# Working or show line breeder?



## DogMom123 (Apr 12, 2020)

Hi, I am new to this forum. My husband and I have decided to add a German Shepherd to our family. My husband has been wanting a German Shepherd for years and we are excited to finally be ready to make the commitment. Due to quarantine we have plenty of time to devote to raising/training a puppy. I have been doing some research and am still a bit confused about the difference between working lines and show lines. What we are looking for is a companion/protection dog. So not looking for a super high drive police dog or anything like that. We are an average active family, enjoy hiking, and have an acre of land. We are in Long Island, NY but are willing to travel 3-4 hours. Would be willing to ship, however, with COVID, it may not be possible. Would be great to get some suggestions of a reputable breeder who maybe has some pups available now or soon. I understand we may have to wait, but thought I’d ask, and maybe we will get lucky. Thank you so much in advance for your help!


----------



## Chip Blasiole (May 3, 2013)

I will tell you that my bias is that the show line are an embarrassment to the breed. When you say you want a protection dog, what do you mean? Do you want a dog that would actually bite someone if they broke into your house or tried to physically attack you? Or are you just looking for an "image" dog that will bark when people come around but won't actually bite?


----------



## DogMom123 (Apr 12, 2020)

Hi, thank you for your reply. We are looking for a dog that will actually bite someone if they attempted to break in or attack anyone in my family, for sure.

Edited to add: Thank you all for your responses. I now realize that actually biting isn't necessary for protection.


----------



## Fodder (Oct 21, 2007)

DogMom123 said:


> Hi, thank you for your reply.

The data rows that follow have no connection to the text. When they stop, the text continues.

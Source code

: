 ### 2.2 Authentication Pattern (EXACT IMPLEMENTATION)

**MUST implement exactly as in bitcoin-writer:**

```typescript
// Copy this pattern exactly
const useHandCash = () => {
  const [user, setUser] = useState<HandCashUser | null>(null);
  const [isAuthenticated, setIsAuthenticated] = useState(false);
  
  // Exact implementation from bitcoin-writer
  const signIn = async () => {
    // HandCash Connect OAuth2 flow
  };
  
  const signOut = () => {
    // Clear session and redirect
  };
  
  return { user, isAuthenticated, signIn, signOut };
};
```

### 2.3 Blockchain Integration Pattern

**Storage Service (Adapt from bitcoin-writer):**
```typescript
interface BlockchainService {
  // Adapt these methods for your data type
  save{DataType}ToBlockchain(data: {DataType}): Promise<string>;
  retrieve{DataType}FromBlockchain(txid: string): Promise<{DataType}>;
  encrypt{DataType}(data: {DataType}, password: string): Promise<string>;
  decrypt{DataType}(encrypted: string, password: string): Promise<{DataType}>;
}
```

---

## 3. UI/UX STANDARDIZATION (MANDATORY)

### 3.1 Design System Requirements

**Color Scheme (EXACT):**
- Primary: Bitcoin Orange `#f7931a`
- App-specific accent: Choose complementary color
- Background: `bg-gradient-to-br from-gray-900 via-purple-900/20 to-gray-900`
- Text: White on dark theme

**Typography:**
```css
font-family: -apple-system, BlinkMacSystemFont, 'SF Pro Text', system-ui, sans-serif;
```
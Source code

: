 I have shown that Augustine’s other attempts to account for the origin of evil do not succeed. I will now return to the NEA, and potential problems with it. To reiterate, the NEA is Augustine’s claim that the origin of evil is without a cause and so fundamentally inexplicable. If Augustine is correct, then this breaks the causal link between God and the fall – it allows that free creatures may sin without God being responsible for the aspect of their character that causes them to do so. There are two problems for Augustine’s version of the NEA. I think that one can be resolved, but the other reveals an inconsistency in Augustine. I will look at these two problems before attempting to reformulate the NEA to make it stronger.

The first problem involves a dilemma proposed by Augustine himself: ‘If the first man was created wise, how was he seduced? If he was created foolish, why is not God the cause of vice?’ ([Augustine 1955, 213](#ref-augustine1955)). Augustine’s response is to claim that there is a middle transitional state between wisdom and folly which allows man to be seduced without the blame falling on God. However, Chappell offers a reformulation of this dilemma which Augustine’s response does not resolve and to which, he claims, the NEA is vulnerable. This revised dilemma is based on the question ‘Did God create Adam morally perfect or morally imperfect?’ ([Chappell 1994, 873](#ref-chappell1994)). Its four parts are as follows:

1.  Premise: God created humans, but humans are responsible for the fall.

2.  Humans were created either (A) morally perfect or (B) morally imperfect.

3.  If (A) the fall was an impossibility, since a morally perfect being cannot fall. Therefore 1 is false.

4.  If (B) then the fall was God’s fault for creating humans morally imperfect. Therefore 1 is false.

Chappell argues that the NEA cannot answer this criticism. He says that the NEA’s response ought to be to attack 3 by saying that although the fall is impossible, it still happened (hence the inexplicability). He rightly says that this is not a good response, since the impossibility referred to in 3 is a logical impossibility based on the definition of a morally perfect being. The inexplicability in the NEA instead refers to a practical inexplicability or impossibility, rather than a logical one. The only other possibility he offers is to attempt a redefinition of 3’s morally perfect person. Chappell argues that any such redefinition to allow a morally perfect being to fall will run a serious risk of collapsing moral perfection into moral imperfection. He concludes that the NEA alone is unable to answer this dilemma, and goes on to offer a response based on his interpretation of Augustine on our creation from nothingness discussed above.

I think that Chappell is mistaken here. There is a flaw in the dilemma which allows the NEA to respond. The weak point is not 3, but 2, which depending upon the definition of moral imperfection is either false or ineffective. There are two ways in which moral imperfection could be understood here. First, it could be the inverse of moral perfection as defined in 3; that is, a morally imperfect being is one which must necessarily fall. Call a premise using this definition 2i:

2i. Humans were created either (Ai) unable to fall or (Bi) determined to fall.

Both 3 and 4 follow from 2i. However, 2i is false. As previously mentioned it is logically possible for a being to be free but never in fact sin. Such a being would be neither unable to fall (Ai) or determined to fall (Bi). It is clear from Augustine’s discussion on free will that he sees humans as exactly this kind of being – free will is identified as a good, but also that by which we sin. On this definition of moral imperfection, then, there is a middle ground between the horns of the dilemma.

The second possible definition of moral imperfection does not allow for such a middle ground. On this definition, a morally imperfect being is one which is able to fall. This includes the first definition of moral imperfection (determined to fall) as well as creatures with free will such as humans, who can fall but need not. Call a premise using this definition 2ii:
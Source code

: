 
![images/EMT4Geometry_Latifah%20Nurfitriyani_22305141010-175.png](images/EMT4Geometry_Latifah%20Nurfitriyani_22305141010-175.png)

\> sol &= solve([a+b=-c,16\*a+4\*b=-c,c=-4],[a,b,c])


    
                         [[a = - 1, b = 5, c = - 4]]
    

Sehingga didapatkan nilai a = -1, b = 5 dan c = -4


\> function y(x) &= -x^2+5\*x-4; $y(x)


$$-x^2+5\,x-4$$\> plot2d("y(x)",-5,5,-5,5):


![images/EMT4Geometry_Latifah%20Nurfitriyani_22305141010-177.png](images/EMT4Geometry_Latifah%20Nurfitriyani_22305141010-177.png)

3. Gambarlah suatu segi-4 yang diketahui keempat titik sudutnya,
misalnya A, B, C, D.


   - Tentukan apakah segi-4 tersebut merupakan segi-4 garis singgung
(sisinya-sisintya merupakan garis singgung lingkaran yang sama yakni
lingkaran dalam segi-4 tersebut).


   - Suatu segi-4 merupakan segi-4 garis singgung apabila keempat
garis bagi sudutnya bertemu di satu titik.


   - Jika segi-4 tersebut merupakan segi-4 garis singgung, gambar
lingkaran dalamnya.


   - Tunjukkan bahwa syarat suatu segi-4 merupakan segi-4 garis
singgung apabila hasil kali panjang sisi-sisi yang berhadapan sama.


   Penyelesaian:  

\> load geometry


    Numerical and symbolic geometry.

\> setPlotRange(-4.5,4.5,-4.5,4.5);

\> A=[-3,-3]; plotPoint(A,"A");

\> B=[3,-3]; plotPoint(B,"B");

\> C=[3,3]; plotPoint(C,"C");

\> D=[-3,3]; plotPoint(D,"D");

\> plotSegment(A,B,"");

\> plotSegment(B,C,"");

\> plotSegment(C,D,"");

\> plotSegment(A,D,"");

We are looking for a dog that will actually bite someone if they attempted to break in or attack anyone in my family, for sure.


Generally a dog that will put up a good show is enough for the average dog owner. 

Do you understand the training commitment and liability that comes with owning a dog that will confidently bite and stay in the fight? (not talking about sport dogs)

Honestly, if someone is crazy enough to approach a barking/snarling dog... they’re probably prepared to shoot/stab/fight that dog too. i have not encountered a person like this, nor would i want to put my companion in that position.


----------



## DogMom123 (Apr 12, 2020)

You make a great point. I have never owned a german shepherd, but I would imagine you are correct. We have a Cane Corso, who most people are scared of just by the way he looks, even though he is a big mush. He is 11 now though, so he is getting up there...


----------



## K9SHOUSE (Jun 8, 2003)

Most sophisticated criminals will simply pass on your house if it has a GSD sign. To many other opportunities in the world that are easier. This has been documented in criminal behavior analysis. Many people will cross the street when you walk down the sidewalk. If you want your GSD to have more "presence" then look for a bicolor or darker sable litter. If someone is still breaking in after hearing a dog go berserk, they probably can't be reasoned with. Even if your dog attacks, then what? Leave the dog on till the police come and face hugh liability? Call the dog back and step in yourself to restrain the criminal? How will you do that? 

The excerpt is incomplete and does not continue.